京成本線の立体化は、現在市の中央部を平面で横断する同線を地下化または高架化することで、踏み切り渋滞の解消や沿線住民の騒音、振動、排ガス被害などの緩和を目指すもの。市民生活に直結する問題でもあるため市民の関心も高く、昭和60年代からたびたび議論されている。
こうした中、市は平成10年度と同20年度に、有識者を招いて立体化の実現方法を模索する組織をそれぞれ設置。同19年度には広報紙にも2度大きく取り上げたほか、5つに絞った立体化案のどれが望ましいかを市民に問うアンケートも行った。さらに同20年度末には、それまでの5案のほかに考え得る2案を加えた計7案の中から、有識者委員会が「地下・高架化併用案」が望ましいとの提言をまとめた。

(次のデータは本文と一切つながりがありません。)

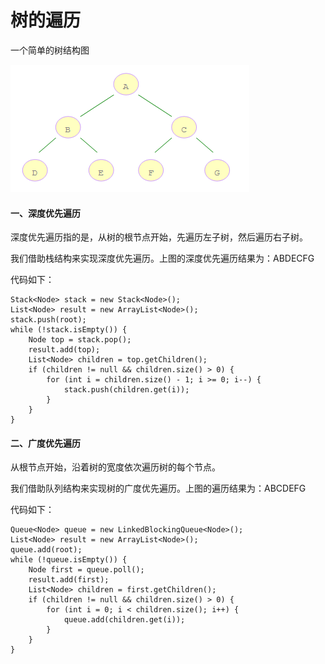 # 树的遍历

一个简单的树结构图

![树结构图](./tree.png)


#### 一、深度优先遍历

深度优先遍历指的是，从树的根节点开始，先遍历左子树，然后遍历右子树。

我们借助栈结构来实现深度优先遍历。上图的深度优先遍历结果为：ABDECFG

代码如下：

```
Stack<Node> stack = new Stack<Node>();
List<Node> result = new ArrayList<Node>();
stack.push(root);
while (!stack.isEmpty()) {
	Node top = stack.pop();
	result.add(top);
	List<Node> children = top.getChildren();
	if (children != null && children.size() > 0) {
		for (int i = children.size() - 1; i >= 0; i--) {
			stack.push(children.get(i));
		}
	}
}
```


#### 二、广度优先遍历

从根节点开始，沿着树的宽度依次遍历树的每个节点。

我们借助队列结构来实现树的广度优先遍历。上图的遍历结果为：ABCDEFG

代码如下：

```
Queue<Node> queue = new LinkedBlockingQueue<Node>();
List<Node> result = new ArrayList<Node>();
queue.add(root);
while (!queue.isEmpty()) {
	Node first = queue.poll();
	result.add(first);
	List<Node> children = first.getChildren();
	if (children != null && children.size() > 0) {
		for (int i = 0; i < children.size(); i++) {
			queue.add(children.get(i));
		}
	}
}
```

しかし、同事業の実現にあたっては、国、県、京成電鉄の協力が不可欠だが、県と京成電鉄が市の提示した案に難色を示したほか、同案が国の補助金を受けるための条件を満たしていないことが発覚。これは国の補助採択の条件を算出するためのマニュアルが平成20年11月に改定されたことによるものだが、この結果、それまでの方向性で事業を進めることが難しくなり、立体化へ向けた取り組みは振り出しに戻るような格好となった。

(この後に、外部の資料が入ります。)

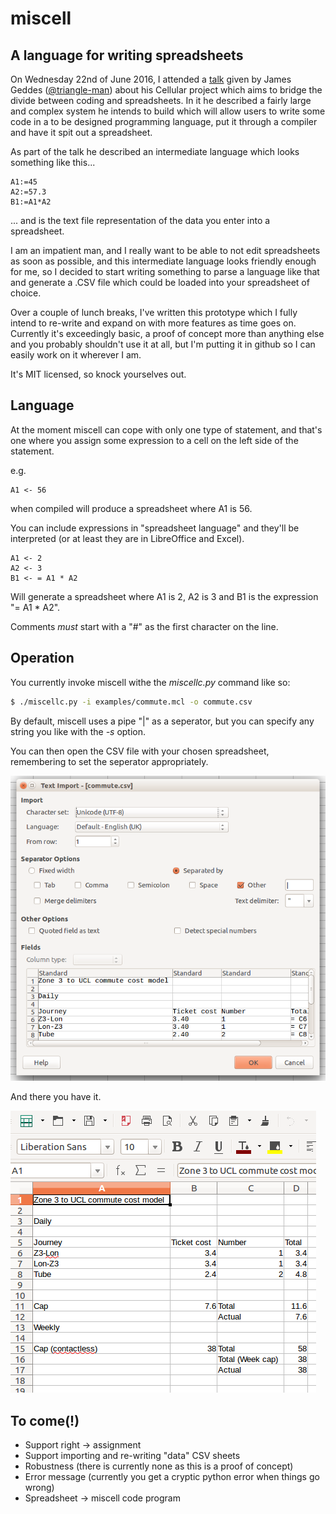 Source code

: # miscell
## A language for writing spreadsheets

On Wednesday 22nd of June 2016, I attended a [talk](https://github.com/triangle-man/intro-to-cellular-talk) given by James Geddes ([@triangle-man](https://github.com/triangle-man)) about his Cellular project which aims to bridge the divide between coding and spreadsheets.  In it he described a fairly large and complex system he intends to build which will allow users to write some code in a to be designed programming language, put it through a compiler and have it spit out a spreadsheet.

As part of the talk he described an intermediate language which looks something like this...

```none
A1:=45
A2:=57.3
B1:=A1*A2
```

... and is the text file representation of the data you enter into a spreadsheet.

I am an impatient man, and I really want to be able to not edit spreadsheets as soon as possible, and this intermediate language looks friendly enough for me, so I decided to start writing something to parse a language like that and generate a .CSV file which could be loaded into your spreadsheet of choice.

Over a couple of lunch breaks, I've written this prototype which I fully intend to re-write and expand on with more features as time goes on.  Currently it's exceedingly basic, a proof of concept more than anything else and you probably shouldn't use it at all, but I'm putting it in github so I can easily work on it wherever I am.

It's MIT licensed, so knock yourselves out.

## Language 

At the moment miscell can cope with only one type of statement, and that's one where you assign some expression to a cell on the left side of the statement.

e.g.

```none
A1 <- 56
```

when compiled will produce a spreadsheet where A1 is 56.

You can include expressions in "spreadsheet language" and they'll be interpreted (or at least they are in LibreOffice and Excel).

```none
A1 <- 2
A2 <- 3
B1 <- = A1 * A2
```

Will generate a spreadsheet where A1 is 2, A2 is 3 and B1 is the expression "= A1 * A2".

Comments *must* start with a "\#" as the first character on the line.

## Operation

You currently invoke miscell withe the *miscellc.py* command like so:

```bash
$ ./miscellc.py -i examples/commute.mcl -o commute.csv
```

By default, miscell uses a pipe "|" as a seperator, but you can specify any string you like with the *-s* option.

You can then open the CSV file with your chosen spreadsheet, remembering to set the seperator appropriately.

![Import in LibreOffice](images/import.png)

And there you have it.

![commute.csv in LibreOffice](images/commute.png)

## To come(!)

* Support right -> assignment
* Support importing and re-writing "data" CSV sheets
* Robustness (there is currently none as this is a proof of concept)
* Error message (currently you get a cryptic python error when things go wrong)
* Spreadsheet -> miscell code program
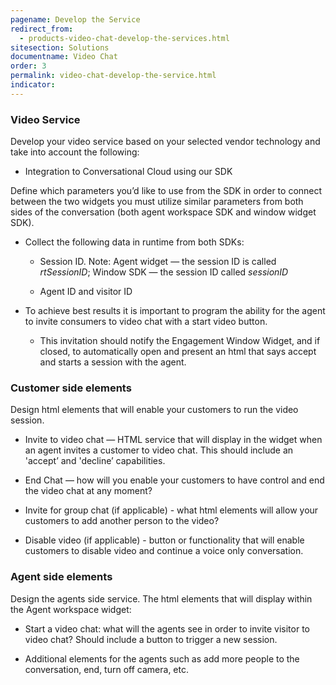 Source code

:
```yaml
---
pagename: Develop the Service
redirect_from:
  - products-video-chat-develop-the-services.html
sitesection: Solutions
documentname: Video Chat
order: 3
permalink: video-chat-develop-the-service.html
indicator:
---
```


### Video Service

Develop your video service based on your selected vendor technology and take into account the following:

* Integration to Conversational Cloud using our SDK

Define which parameters you’d like to use from the SDK in order to connect between the two widgets you must utilize similar parameters from both sides of the conversation (both agent workspace SDK and window widget SDK).

* Collect the following data in runtime from both SDKs:

	* Session ID. Note: Agent widget — the session ID is called _rtSessionID_; Window SDK — the session ID called _sessionID_

	* Agent ID and visitor ID

* To achieve best results it is important to program the ability for the agent to invite consumers to video chat with a start video button.

    * This invitation should notify the Engagement Window Widget, and if closed, to automatically open and present an html that says accept and starts a session with the agent.

### Customer side elements

Design html elements that will enable your customers to run the video session.

* Invite to video chat — HTML service that will display in the widget when an agent invites a customer to video chat.  This should include an 'accept’ and 'decline’ capabilities.

* End Chat — how will you enable your customers to have control and end the video chat at any moment?

* Invite for group chat (if applicable) - what html elements will allow your customers to add another person to the video?

* Disable video (if applicable) - button or functionality that will enable customers to disable video and continue a voice only conversation.

### Agent side elements

Design the agents side service.  The html elements that will display within the Agent workspace widget:

* Start a video chat: what will the agents see in order to invite visitor to video chat? Should include a button to trigger a new session.

* Additional elements for the agents such as add more people to the conversation, end, turn off camera, etc.

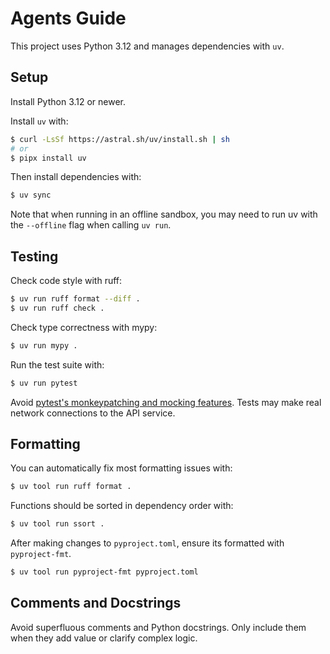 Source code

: # Agents Guide

This project uses Python 3.12 and manages dependencies with `uv`.

## Setup

Install Python 3.12 or newer.

Install `uv` with:

```sh
$ curl -LsSf https://astral.sh/uv/install.sh | sh
# or
$ pipx install uv
```

Then install dependencies with:

```sh
$ uv sync
```

Note that when running in an offline sandbox, you may need to run uv with the `--offline` flag when calling `uv run`.

## Testing

Check code style with ruff:

```sh
$ uv run ruff format --diff .
$ uv run ruff check .
```

Check type correctness with mypy:

```sh
$ uv run mypy .
```

Run the test suite with:

```sh
$ uv run pytest
```

Avoid [pytest's monkeypatching and mocking features](https://docs.pytest.org/en/stable/how-to/monkeypatch.html). Tests may make real network connections to the API service.

## Formatting

You can automatically fix most formatting issues with:

```sh
$ uv tool run ruff format .
```

Functions should be sorted in dependency order with:

```sh
$ uv tool run ssort .
```

After making changes to `pyproject.toml`, ensure its formatted with `pyproject-fmt`.

```sh
$ uv tool run pyproject-fmt pyproject.toml
```

## Comments and Docstrings

Avoid superfluous comments and Python docstrings. Only include them when they add value or clarify complex logic.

ただ、市は「看板を下ろしたわけではない」とし、同担当室廃止の理由については「立体化は周辺の街づくりも重要になってくるため、街づくり推進課内で一緒に検討していこうとするもの」と説明。「(全線立体化の)早期実現が難しいのは事実だが、今後は市川真間の変則5差路や八幡駅周辺など部分的な問題解決に向けて検討していく」としている。また、京成立体化の実現へ向けた具体的な検討が再開する時期については「外環道路などの工事が完了する平成27年ごろが一つの目安」との予測を示している。